§ Goal of the exercise
Go through each line of the entries below and tally those containing the string "gemini"; give only the total.
[Dataset excerpts — start]
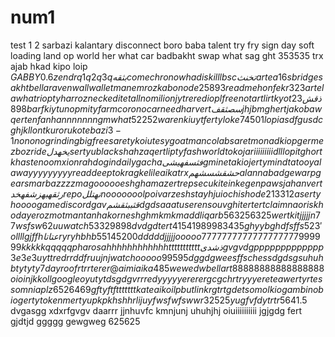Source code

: # num1
test
1
2
sarbazi
kalantary
disconnect
boro baba
talent
try
fry
sign
day
soft
loading
land
op
world
her
what
car
badbakht
swap
what
sag
ght
353535
trx
ajab
hkad
kipo
loip
$GABBY 0.6
zen
dr
q1q2q3q
بثقه
come
chrono
wha
dis
killl
bsc
تخنث
arte
a16s
bridge
sakht
bella
raven
wall
wallet
man
emroz
kabo
node
25893
read me
hon
fekr
323
artela
what
riopty
har roz
neck
edite
tall
no
milion
jytre
red
iopl
free
not
art
lirt
kyot
ذقش
23898
barf
kiytu
nop
mity
farm
corono
car
need
har
vertسصثقف
jhjbm
ghert
jakob
awqer
ten
fan
hannnnnnn
gm
what
52252
waren
kiuyt
ferty
loke
74501
lopi
asdfg
usdc
ghjkl
lont
kuroru
kote
bazi
3-1
nonono
grinding
big
free
sarety
koiu
tesy
goat
man
colab
saret
monad
kiop
germez
boz
ride
یخهدل
sertyu
black
shah
zaqert
lipty
fash
world
to koja
riiiiiiiiid
lllopit
ghort
khaste
noom
xion
rah
dogin
daily
gacha
فثسفه
یشی
gmine
takio
jerty
mind
tatoo
yala
wayyyyyyyyy
read
deep
tokrag
kelile
aika
trx
حشقشسشهم
alan na
badge
warp
gears
mar
bazzzz
magooooo
eshgham
azert
rep
secu
kite
in
kegen
paws
jahan
vert
رثقهبهزشفهخد
repo
نهتلل
nooooooo
lpoi
varzesh
stay
hjuio
chi shode
213312
aserty
hoooo
game
discord
gav
قثببثقشم
dgd
saaat
user
enso
uvg
hiter
tert
claim
naoris
khoda
yeroz
mot
man tanha
korn
eshgh
mkmkm
add
liq
arb
563256325
wert
kit
jjjjjn
77
wsfsw
62
uu
watch
5332
9898
dvdgd
tert
41541
98998
3435
ghyybgh
dfsffs
523'ol
lll
gjffh
عتاتا
ryry
hbhb
55145
200
ddddd
jjjjj
ooooo
7777777777777777777
999999
kkkkk
qqqqq
pharos
ahhhhhhhhhhhh
ttttttttttt
ذشدی
gvgvdg
ppppppppppppp
3e3e3
uyttre
drrddfr
uujnj
watch
ooooo
99595
dggdg
weesffs
chess
dgdsgs
uhuhb
tytyty
7 day
roof
rtrrt
erer
@aimiaika485
wewedw
bell
art
88888888888888888
oioinjk
koll
googleo
yutyt
dsgdgv
rrred
yyyyy
ererer
gcgch
rtryyy
erete
awerty
rtes
somnia plz
6526469
gftyftf
ttttttt
kate ai
koilp
but
link
rgtrtgdet
somo
lkio
gambino
bio
gerty
token
mertyu
pkpk
hshhr
lijuy
fwsfwfsw
wr32525
yugfvfd
ytrtr564
1.5$
dvgasgg
xdxrfgvgv
daarrr
jjnhuvfc
kmnjunj
uhuhjhj
oiuiiiiiiiiii
jgjgdg
fert
gjdtjd
ggggg
gewgweg
625625
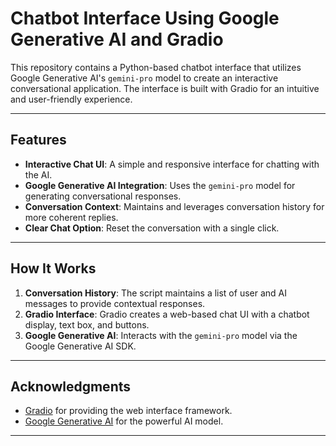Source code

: # Chatbot Interface Using Google Generative AI and Gradio

This repository contains a Python-based chatbot interface that utilizes Google Generative AI's `gemini-pro` model to create an interactive conversational application. The interface is built with Gradio for an intuitive and user-friendly experience.

---

## Features
- **Interactive Chat UI**: A simple and responsive interface for chatting with the AI.
- **Google Generative AI Integration**: Uses the `gemini-pro` model for generating conversational responses.
- **Conversation Context**: Maintains and leverages conversation history for more coherent replies.
- **Clear Chat Option**: Reset the conversation with a single click.

---

## How It Works
1. **Conversation History**: The script maintains a list of user and AI messages to provide contextual responses.
2. **Gradio Interface**: Gradio creates a web-based chat UI with a chatbot display, text box, and buttons.
3. **Google Generative AI**: Interacts with the `gemini-pro` model via the Google Generative AI SDK.

---

## Acknowledgments
- [Gradio](https://gradio.app) for providing the web interface framework.
- [Google Generative AI](https://developers.google.com/generative-ai) for the powerful AI model.

---
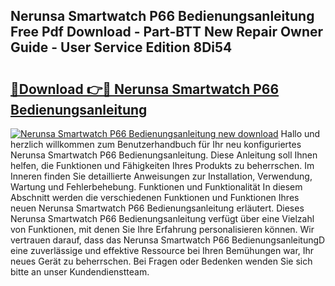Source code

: ## Nerunsa Smartwatch P66 Bedienungsanleitung Free Pdf Download - Part-BTT New Repair Owner Guide - User Service Edition 8Di54

# <h2><a href="http://df4q2f.blite.top/?on=Nerunsa+Smartwatch+P66+Bedienungsanleitung">🔗Download 👉🔴 Nerunsa Smartwatch P66 Bedienungsanleitung</a></h2>

[![Nerunsa Smartwatch P66 Bedienungsanleitung new download](https://i.imgur.com/lujVjoI.png)](http://df4q2f.blite.top/?on=Nerunsa+Smartwatch+P66+Bedienungsanleitung)
Hallo und herzlich willkommen zum Benutzerhandbuch für Ihr neu konfiguriertes Nerunsa Smartwatch P66 Bedienungsanleitung. Diese Anleitung soll Ihnen helfen, die Funktionen und Fähigkeiten Ihres Produkts zu beherrschen. Im Inneren finden Sie detaillierte Anweisungen zur Installation, Verwendung, Wartung und Fehlerbehebung. Funktionen und Funktionalität In diesem Abschnitt werden die verschiedenen Funktionen und Funktionen Ihres neuen Nerunsa Smartwatch P66 Bedienungsanleitung erläutert. Dieses Nerunsa Smartwatch P66 Bedienungsanleitung verfügt über eine Vielzahl von Funktionen, mit denen Sie Ihre Erfahrung personalisieren können. Wir vertrauen darauf, dass das Nerunsa Smartwatch P66 BedienungsanleitungD eine zuverlässige und effektive Ressource bei Ihren Bemühungen war, Ihr neues Gerät zu beherrschen. Bei Fragen oder Bedenken wenden Sie sich bitte an unser Kundendienstteam.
[Dataset excerpts — finish]
§ Exercise answer
3